- _PROBLEM TO WORK ON_
Copy only the lines between the one containing "Les distributeurs tiennent" and the end of the records, both included, leaving out pictures.

[Records from a collection]
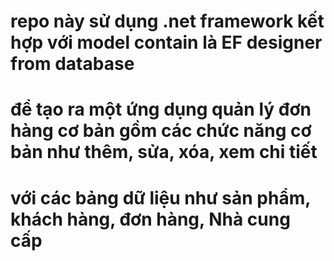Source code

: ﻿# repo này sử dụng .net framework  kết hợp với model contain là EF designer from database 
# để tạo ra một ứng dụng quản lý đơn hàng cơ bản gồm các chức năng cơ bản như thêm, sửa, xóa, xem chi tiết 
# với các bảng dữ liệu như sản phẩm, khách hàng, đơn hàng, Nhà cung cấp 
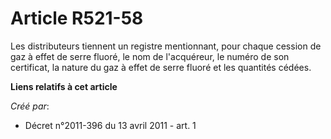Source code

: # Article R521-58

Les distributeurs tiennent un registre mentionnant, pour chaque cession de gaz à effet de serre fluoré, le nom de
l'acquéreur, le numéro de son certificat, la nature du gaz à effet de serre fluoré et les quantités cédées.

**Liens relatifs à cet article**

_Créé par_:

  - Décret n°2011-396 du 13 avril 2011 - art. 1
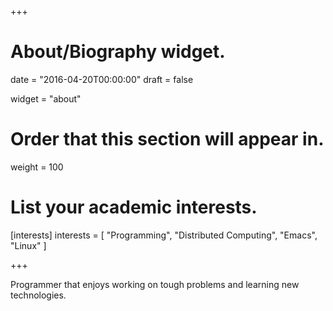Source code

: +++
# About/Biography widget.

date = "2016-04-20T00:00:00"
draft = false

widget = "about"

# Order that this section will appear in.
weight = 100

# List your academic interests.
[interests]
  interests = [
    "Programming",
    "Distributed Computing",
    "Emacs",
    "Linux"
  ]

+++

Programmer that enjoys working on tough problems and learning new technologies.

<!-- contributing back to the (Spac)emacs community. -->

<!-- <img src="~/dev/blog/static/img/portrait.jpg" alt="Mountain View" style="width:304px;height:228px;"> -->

- _TASK SOLUTION_
Les distributeurs tiennent un registre mentionnant, pour chaque cession de gaz à effet de serre fluoré, le nom de
l'acquéreur, le numéro de son certificat, la nature du gaz à effet de serre fluoré et les quantités cédées.

**Liens relatifs à cet article**

_Créé par_:

  - Décret n°2011-396 du 13 avril 2011 - art. 1
Source code

: +++
# About/Biography widget.

date = "2016-04-20T00:00:00"
draft = false

widget = "about"

# Order that this section will appear in.
weight = 100

# List your academic interests.
[interests]
  interests = [
    "Programming",
    "Distributed Computing",
    "Emacs",
    "Linux"
  ]

+++

Programmer that enjoys working on tough problems and learning new technologies.

<!-- contributing back to the (Spac)emacs community. -->

<!-- <img src="~/dev/blog/static/img/portrait.jpg" alt="Mountain View" style="width:304px;height:228px;"> -->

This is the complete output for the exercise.